Structural insight into an intertwined homodimer of the N-terminal domain of hypothetical protein Rv1421 from Mycobacterium tuberculosis H37Rv.

Mycobacterium tuberculosis Rv1421 (MtRv1421) is a hypothetical protein that may participate in the nucleotide-sugar metabolism for cell wall homeostasis. Our previous studies have suggested that MtRv1421 may be involved in the regulatory device mediated by uridine diphosphate N-acetylglucosamine (UDP-GlcNAc), a precursor in peptidoglycan synthesis. However, the detailed molecular functions of MtRv1421 are unclear due to a lack of structural information.

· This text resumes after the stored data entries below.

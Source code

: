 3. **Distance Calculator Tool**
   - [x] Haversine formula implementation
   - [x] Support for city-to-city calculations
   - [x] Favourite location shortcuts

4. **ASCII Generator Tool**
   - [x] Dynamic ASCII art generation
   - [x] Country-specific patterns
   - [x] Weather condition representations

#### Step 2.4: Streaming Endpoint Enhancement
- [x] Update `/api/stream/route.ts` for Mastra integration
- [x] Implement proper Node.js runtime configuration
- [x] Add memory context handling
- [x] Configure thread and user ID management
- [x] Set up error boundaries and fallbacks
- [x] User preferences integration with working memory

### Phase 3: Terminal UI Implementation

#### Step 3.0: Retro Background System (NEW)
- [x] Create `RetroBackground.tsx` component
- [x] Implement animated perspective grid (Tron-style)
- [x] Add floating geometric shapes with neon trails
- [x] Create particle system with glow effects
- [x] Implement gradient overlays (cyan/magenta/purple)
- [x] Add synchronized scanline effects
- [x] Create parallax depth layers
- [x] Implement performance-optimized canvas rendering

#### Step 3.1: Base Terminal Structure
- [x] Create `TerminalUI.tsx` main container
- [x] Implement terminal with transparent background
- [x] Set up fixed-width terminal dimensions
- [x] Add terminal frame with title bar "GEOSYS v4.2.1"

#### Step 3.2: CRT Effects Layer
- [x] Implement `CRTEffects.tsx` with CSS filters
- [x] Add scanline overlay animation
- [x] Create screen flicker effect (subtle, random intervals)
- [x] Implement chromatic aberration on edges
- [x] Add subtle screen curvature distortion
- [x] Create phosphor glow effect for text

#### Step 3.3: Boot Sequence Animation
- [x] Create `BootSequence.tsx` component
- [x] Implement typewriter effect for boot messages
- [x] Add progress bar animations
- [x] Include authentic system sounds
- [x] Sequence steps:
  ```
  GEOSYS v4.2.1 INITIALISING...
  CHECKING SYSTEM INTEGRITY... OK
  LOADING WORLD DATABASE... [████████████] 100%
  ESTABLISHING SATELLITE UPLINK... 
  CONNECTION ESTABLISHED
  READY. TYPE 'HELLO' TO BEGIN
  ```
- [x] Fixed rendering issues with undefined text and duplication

To elucidate its functional domain structure, we have constructed the truncated MtRv1421 containing the N-terminal domain (MtRv1421-NTD) and determined its crystal structure at a resolution of 1.7 Å. The overall structure of MtRv1421-NTD showed an intertwined homodimer in which the β5 strand and α6 helix of one subunit were exchanged with those of the other. In addition, the crystal structure of MtRv1421-NTD contained an atypical kinase fold caused by an open conformation of the hinge region between the α4 and α5 helices of each subunit. Our results provide structural insights into the molecular understanding of MtRv1421, including interactions between its functional domains and the binding of UDP-GlcNAc to the putative ligand-binding pocket of MtRv1421-NTD.